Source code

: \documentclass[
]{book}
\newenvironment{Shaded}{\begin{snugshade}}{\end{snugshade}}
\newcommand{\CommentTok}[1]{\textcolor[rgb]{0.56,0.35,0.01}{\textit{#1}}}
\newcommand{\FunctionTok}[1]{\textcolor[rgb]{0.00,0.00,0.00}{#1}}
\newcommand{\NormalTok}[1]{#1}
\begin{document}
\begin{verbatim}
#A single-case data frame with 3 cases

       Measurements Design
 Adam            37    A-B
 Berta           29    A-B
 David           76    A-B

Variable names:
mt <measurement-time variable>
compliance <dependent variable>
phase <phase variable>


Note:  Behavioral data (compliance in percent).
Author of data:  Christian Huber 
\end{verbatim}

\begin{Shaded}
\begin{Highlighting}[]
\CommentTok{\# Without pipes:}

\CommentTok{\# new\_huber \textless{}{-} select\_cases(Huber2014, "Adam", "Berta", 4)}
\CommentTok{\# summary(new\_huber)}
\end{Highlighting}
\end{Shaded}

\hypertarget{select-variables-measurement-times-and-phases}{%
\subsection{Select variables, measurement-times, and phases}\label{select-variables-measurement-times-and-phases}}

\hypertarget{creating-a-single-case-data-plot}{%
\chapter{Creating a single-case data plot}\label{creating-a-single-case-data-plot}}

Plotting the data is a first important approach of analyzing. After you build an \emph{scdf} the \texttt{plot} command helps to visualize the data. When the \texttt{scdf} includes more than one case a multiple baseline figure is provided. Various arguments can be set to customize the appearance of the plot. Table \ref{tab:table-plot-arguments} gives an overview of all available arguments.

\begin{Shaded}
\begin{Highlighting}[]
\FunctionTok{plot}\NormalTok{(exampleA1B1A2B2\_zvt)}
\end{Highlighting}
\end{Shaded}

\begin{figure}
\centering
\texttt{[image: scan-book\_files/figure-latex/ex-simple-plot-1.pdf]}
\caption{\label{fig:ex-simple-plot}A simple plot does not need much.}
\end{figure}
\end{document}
==============================
WHAT YOU NEED TO DO: Look at the records above. Copy every line where the string "newcommand" occurs.

ANSWER BOX:
\newcommand{\CommentTok}[1]{\textcolor[rgb]{0.56,0.35,0.01}{\textit{#1}}}
\newcommand{\FunctionTok}[1]{\textcolor[rgb]{0.00,0.00,0.00}{#1}}
\newcommand{\NormalTok}[1]{#1}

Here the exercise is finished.